M. Scott Mahaskey/Politico via AP Images
Pete Buttigieg at a Sunday service in Rock Hill, South Carolina, October 2019
This past Monday, Pete Buttigieg wanted to show solidarity with predominantly black Charleston, South Carolina, McDonald’s workers marching for higher wages. Instead, he got an earful of “Pete can’t be our president; where was $15 in South Bend?” chants from members of the Black Youth Project 100, a social-justice advocacy group that disrupted the photo op.
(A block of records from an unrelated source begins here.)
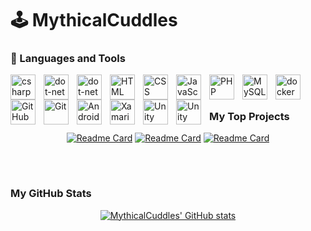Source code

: # 🕹️ MythicalCuddles


### 🧰 Languages and Tools

<img align="left" alt="csharp" width="40px" style="padding-right:10px;"  src="https://cdn.jsdelivr.net/gh/devicons/devicon/icons/csharp/csharp-original.svg" />
<img align="left" alt="dot-net" width="40px" style="padding-right:10px;"  src="https://cdn.jsdelivr.net/gh/devicons/devicon/icons/dot-net/dot-net-plain-wordmark.svg" />
<img align="left" alt="dot-net Core" width="40px" style="padding-right:10px;"  src="https://cdn.jsdelivr.net/gh/devicons/devicon/icons/dotnetcore/dotnetcore-original.svg" />
<img align="left" alt="HTML" width="40px" style="padding-right:10px;" src="https://cdn.jsdelivr.net/gh/devicons/devicon/icons/html5/html5-plain.svg" />
<img align="left" alt="CSS" width="40px" style="padding-right:10px;" src="https://cdn.jsdelivr.net/gh/devicons/devicon/icons/css3/css3-plain.svg" />
<img align="left" alt="JavaScript" width="40px" style="padding-right:10px;" src="https://cdn.jsdelivr.net/gh/devicons/devicon/icons/javascript/javascript-plain.svg" />
<img align="left" alt="PHP" width="40px" style="padding-right:10px;" src="https://cdn.jsdelivr.net/gh/devicons/devicon/icons/php/php-original.svg" />
<img align="left" alt="MySQL" width="40px" style="padding-right:10px;" src="https://cdn.jsdelivr.net/gh/devicons/devicon/icons/mysql/mysql-original-wordmark.svg" />
<img align="left" alt="docker" width="40px" style="padding-right:10px;"  src="https://cdn.jsdelivr.net/gh/devicons/devicon/icons/docker/docker-original.svg" />
<img align="left" alt="GitHub" width="40px" style="padding-right:10px;" src="https://cdn.jsdelivr.net/gh/devicons/devicon/icons/github/github-original.svg" />
<img align="left" alt="Git" width="40px" style="padding-right:10px;" src="https://cdn.jsdelivr.net/gh/devicons/devicon/icons/git/git-original.svg" />
<img align="left" alt="Android" width="40px" style="padding-right:10px;" src="https://cdn.jsdelivr.net/gh/devicons/devicon/icons/android/android-original.svg" />
<img align="left" alt="Xamarin" width="40px" style="padding-right:10px;" src="https://cdn.jsdelivr.net/gh/devicons/devicon/icons/xamarin/xamarin-original.svg" />
<img align="left" alt="Unity" width="40px" style="padding-right:10px;" src="https://cdn.jsdelivr.net/gh/devicons/devicon/icons/unity/unity-original.svg" />
<img align="left" alt="Unity" width="40px" style="padding-right:10px;" src="https://cdn.jsdelivr.net/gh/devicons/devicon/icons/blender/blender-original.svg" />

<br>

# 

### My Top Projects
<div style="text-align: center;">

[![Readme Card](https://github-readme-stats.vercel.app/api/pin/?username=mythicalcuddles&repo=DiscordBot&show_owner=true&theme=buefy)](https://github.com/MythicalCuddles/DiscordBot)
[![Readme Card](https://github-readme-stats.vercel.app/api/pin/?username=mythicalcuddles&repo=DiscordBot-Web&show_owner=true&theme=buefy)](https://github.com/MythicalCuddles/DiscordBot-Web)
[![Readme Card](https://github-readme-stats.vercel.app/api/pin/?username=mythicalcuddles&repo=Book-Loaning-System&show_owner=true&theme=buefy)](https://github.com/MythicalCuddles/Book-Loaning-System)

</div>
<br />

#

### My GitHub Stats
<div style="text-align: center;">

[![MythicalCuddles' GitHub stats](https://github-readme-stats.vercel.app/api?username=mythicalcuddles&show_icons=true&theme=buefy)](https://github.com/anuraghazra/github-readme-stats)

</div>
Bolting from the scene, Buttigieg quickly told one persistent protester that he had a plan to address sub-minimum wages, before his handlers bundled him into an SUV and drove off.
South Bend remains an open wound for Buttigieg, marring his ability to attract the black voters he needs to demonstrate cross-racial appeal in a cross-racial party. By the time votes are counted on Saturday night, the euphoria of Buttigieg’s Iowa and New Hampshire showings will likely be distant memories. If Buttigieg aimed to make inroads with African Americans in South Carolina, he should have cracked open that window by now—but he’s still stuck. The mayor of the 308th-largest city in America may sputter beyond Super Tuesday, but his presence in the presidential race would grow steadily harder to explain—save, perhaps, as Joe Biden’s understudy.
Buttigieg has dutifully visited black churches and other locales where South Carolina’s black Democratic voters are to be found. But the audiences that turn up at his public appearances have been predominantly white. A February 21 Winthrop University poll of likely Democratic voters in Saturday’s primary found a minuscule 1 percent of African Americans supporting him—and just 7 percent of all Democrats.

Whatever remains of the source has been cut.